Saved entries
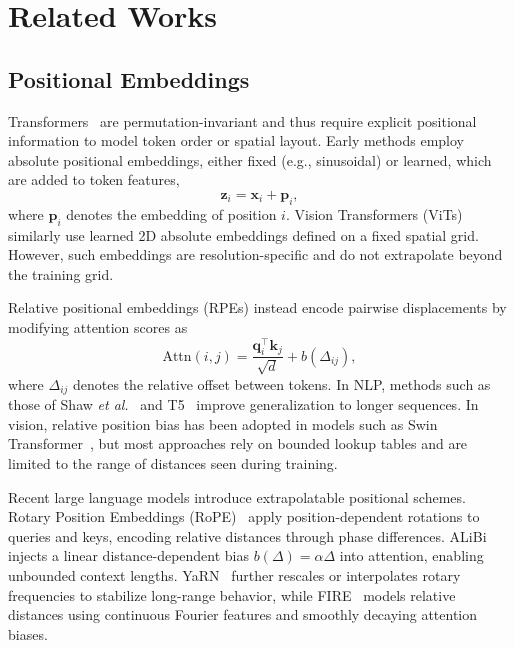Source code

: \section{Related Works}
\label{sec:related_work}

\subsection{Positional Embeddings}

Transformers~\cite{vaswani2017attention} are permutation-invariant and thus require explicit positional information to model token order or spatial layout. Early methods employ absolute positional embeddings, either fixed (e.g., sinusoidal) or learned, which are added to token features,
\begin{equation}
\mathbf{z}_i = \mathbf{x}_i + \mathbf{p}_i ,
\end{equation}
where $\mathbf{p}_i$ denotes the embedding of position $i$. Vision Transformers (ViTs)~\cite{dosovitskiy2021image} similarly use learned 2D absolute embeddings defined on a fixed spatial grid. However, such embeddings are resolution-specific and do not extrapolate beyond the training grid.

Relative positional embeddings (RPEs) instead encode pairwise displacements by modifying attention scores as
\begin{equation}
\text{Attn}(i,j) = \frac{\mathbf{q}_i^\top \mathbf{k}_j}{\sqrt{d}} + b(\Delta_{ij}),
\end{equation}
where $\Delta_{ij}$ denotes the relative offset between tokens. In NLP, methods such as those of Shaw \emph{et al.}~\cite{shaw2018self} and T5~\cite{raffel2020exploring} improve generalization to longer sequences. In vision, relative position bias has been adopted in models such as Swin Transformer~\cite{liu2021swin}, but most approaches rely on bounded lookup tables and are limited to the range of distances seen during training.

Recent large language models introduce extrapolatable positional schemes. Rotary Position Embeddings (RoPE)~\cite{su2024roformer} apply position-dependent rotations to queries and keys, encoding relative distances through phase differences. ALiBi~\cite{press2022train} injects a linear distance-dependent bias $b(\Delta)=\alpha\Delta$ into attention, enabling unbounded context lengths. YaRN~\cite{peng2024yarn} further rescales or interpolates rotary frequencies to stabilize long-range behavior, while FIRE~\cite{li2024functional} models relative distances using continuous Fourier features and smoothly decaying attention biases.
* * *
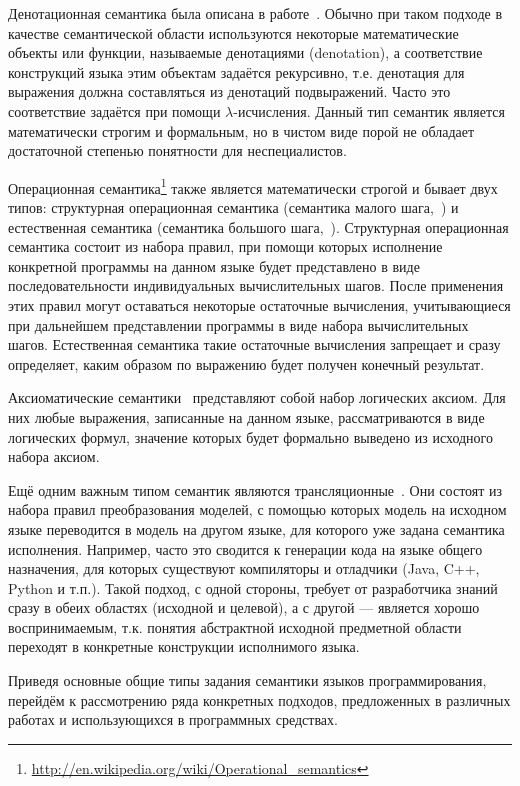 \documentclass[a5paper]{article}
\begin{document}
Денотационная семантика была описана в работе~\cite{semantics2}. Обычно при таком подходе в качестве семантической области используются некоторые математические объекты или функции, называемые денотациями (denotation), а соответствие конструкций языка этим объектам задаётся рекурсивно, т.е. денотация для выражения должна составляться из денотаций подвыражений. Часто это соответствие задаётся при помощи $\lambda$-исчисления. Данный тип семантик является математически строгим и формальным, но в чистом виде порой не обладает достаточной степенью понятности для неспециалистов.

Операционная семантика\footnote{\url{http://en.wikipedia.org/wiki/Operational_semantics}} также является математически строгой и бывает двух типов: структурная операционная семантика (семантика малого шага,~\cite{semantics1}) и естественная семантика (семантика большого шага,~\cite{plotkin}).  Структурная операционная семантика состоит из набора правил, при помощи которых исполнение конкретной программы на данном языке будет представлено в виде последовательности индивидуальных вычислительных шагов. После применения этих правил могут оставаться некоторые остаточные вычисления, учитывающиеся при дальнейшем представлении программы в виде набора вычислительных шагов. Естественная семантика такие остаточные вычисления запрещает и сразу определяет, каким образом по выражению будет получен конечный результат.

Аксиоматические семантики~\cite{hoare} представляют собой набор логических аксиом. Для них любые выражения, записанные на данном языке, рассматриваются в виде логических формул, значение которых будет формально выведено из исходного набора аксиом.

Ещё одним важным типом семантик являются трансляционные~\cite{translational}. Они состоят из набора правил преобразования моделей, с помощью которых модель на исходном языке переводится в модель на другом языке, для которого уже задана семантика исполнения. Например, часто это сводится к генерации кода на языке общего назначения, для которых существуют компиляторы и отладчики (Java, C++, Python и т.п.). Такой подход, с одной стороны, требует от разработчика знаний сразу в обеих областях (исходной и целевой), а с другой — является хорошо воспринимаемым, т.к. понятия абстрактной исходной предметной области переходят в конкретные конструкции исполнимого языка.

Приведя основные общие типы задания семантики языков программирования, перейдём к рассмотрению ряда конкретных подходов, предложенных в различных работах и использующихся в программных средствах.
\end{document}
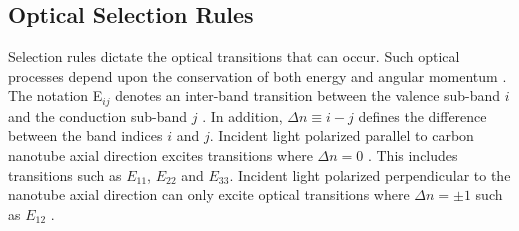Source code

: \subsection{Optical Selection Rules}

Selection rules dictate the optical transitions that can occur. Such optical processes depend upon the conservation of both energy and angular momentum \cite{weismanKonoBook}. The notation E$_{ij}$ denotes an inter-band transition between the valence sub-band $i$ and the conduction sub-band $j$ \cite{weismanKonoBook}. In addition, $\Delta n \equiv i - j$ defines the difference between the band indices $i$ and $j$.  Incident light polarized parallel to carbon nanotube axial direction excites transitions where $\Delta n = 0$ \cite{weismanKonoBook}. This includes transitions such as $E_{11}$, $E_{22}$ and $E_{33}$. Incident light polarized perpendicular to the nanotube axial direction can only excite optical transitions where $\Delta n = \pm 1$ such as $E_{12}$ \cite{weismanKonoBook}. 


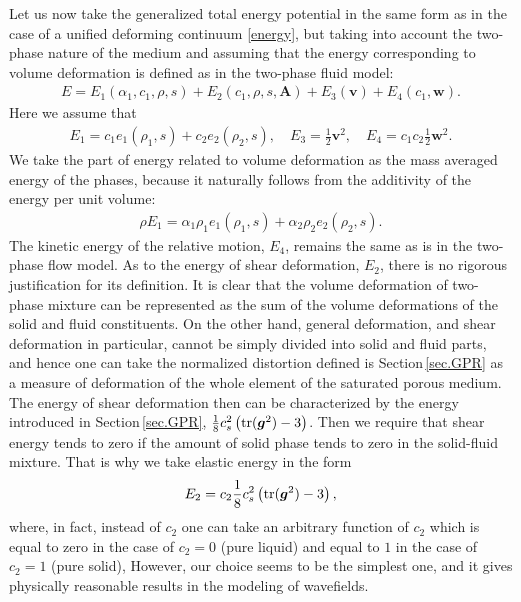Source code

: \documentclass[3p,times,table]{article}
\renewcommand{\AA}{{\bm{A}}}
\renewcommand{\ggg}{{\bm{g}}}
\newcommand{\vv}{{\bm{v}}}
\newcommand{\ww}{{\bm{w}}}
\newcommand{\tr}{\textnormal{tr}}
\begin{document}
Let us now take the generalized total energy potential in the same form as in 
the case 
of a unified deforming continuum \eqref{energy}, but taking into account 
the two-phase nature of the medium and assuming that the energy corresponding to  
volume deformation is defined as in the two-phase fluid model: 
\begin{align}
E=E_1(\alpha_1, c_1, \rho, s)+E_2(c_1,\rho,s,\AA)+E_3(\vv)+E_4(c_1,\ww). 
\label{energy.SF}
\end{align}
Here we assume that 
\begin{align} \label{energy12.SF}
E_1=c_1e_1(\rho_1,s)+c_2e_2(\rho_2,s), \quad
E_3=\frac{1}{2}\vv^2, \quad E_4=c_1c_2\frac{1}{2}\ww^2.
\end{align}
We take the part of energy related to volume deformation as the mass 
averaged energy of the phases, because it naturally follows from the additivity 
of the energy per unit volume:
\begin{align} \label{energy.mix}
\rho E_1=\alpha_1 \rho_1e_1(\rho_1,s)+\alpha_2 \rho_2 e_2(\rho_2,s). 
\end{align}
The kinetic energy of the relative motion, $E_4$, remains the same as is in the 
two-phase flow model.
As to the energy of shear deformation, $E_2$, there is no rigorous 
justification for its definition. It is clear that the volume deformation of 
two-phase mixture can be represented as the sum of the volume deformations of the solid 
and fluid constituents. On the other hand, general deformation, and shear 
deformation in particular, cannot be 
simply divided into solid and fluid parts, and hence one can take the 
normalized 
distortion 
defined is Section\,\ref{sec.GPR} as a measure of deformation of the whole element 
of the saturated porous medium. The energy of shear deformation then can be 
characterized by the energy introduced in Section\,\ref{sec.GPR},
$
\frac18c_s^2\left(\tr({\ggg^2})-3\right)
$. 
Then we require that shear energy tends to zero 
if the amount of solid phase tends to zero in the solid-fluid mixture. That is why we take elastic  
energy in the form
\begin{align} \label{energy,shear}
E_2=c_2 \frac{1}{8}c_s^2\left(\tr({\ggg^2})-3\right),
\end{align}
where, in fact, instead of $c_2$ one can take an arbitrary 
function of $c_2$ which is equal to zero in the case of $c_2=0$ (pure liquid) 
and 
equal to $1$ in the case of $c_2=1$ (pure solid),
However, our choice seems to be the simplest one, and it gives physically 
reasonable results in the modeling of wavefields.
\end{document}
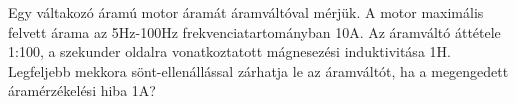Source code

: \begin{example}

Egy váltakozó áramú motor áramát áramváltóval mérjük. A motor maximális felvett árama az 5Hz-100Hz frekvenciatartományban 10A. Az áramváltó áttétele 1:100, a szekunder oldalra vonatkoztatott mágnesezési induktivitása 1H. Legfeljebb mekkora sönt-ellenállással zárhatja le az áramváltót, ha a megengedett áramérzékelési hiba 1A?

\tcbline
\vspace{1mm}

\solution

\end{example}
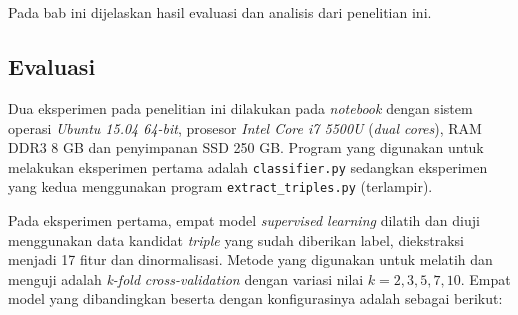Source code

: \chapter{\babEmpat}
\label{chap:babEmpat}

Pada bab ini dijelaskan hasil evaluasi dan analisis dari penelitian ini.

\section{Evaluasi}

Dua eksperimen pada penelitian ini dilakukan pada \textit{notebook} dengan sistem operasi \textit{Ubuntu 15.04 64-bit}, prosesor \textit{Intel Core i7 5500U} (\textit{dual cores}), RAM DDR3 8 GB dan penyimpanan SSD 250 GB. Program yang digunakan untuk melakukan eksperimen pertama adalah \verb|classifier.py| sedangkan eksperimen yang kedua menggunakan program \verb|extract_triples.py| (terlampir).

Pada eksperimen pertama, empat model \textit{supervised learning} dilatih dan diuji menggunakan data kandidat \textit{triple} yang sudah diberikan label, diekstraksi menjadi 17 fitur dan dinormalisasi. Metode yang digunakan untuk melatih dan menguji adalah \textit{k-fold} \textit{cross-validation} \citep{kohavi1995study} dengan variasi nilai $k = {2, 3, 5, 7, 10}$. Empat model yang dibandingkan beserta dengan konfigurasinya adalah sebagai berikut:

• PROMPT: From the records above, copy out the line with "seen during training.", the line with "Recent large language", and every line between them, word for word.

• RESULT OF THIS TASK:
where $\Delta_{ij}$ denotes the relative offset between tokens. In NLP, methods such as those of Shaw \emph{et al.}~\cite{shaw2018self} and T5~\cite{raffel2020exploring} improve generalization to longer sequences. In vision, relative position bias has been adopted in models such as Swin Transformer~\cite{liu2021swin}, but most approaches rely on bounded lookup tables and are limited to the range of distances seen during training.

Recent large language models introduce extrapolatable positional schemes. Rotary Position Embeddings (RoPE)~\cite{su2024roformer} apply position-dependent rotations to queries and keys, encoding relative distances through phase differences. ALiBi~\cite{press2022train} injects a linear distance-dependent bias $b(\Delta)=\alpha\Delta$ into attention, enabling unbounded context lengths. YaRN~\cite{peng2024yarn} further rescales or interpolates rotary frequencies to stabilize long-range behavior, while FIRE~\cite{li2024functional} models relative distances using continuous Fourier features and smoothly decaying attention biases.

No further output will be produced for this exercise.